*The problem*
The lines from the top of the data down to the line with "I known Sophronia" should be repeated exactly, both ends included.

*Provided information*
++++++

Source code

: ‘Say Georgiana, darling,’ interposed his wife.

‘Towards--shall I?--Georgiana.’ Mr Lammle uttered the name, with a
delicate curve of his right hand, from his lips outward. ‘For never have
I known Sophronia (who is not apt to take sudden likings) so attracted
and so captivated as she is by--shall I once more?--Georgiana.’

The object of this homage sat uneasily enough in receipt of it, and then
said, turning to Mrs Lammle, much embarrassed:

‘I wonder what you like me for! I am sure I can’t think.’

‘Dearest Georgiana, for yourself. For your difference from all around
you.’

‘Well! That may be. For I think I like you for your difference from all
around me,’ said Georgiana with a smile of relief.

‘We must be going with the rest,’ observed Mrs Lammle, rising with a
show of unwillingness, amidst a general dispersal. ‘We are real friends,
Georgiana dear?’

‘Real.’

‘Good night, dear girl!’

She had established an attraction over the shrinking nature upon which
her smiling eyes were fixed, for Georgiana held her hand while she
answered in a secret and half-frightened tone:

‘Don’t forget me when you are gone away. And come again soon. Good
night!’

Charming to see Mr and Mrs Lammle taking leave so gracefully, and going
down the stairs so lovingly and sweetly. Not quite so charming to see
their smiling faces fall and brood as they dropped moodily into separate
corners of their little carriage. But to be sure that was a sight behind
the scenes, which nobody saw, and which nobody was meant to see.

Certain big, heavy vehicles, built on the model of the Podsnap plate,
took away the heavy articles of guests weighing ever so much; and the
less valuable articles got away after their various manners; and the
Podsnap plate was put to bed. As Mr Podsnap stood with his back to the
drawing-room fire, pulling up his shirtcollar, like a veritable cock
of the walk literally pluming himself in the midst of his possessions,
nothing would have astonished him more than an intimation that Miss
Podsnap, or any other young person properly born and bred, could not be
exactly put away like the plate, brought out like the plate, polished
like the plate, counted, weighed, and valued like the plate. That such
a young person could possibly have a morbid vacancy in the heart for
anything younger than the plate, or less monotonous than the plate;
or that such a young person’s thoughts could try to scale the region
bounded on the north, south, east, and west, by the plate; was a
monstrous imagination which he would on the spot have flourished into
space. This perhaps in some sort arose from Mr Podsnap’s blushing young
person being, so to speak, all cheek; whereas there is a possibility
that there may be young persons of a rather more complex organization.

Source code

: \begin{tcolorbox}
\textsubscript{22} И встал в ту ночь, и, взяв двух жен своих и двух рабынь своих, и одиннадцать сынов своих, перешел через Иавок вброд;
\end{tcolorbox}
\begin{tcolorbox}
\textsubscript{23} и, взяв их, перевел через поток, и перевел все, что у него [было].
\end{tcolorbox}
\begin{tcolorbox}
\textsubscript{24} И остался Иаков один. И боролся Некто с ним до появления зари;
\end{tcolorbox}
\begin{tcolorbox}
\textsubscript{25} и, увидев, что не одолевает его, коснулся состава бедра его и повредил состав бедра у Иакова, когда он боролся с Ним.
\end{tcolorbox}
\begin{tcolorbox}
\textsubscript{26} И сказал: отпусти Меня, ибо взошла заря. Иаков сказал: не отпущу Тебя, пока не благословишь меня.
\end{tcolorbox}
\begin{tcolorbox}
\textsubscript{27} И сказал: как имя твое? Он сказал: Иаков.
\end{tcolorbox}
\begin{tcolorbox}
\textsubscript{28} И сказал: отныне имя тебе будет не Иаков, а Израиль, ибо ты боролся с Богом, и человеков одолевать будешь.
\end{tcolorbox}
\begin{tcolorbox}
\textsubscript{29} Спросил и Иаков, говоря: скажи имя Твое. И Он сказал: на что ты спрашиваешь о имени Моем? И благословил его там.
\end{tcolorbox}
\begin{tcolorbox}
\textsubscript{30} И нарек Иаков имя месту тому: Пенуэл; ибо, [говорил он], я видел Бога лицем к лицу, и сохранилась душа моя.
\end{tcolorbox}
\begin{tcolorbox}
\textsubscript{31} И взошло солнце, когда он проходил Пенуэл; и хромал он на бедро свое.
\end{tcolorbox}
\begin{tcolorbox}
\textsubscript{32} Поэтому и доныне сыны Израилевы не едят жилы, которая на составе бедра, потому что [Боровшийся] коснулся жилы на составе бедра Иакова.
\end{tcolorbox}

++++++

*Response area*
Source code

: ‘Say Georgiana, darling,’ interposed his wife.

‘Towards--shall I?--Georgiana.’ Mr Lammle uttered the name, with a
delicate curve of his right hand, from his lips outward. ‘For never have
I known Sophronia (who is not apt to take sudden likings) so attracted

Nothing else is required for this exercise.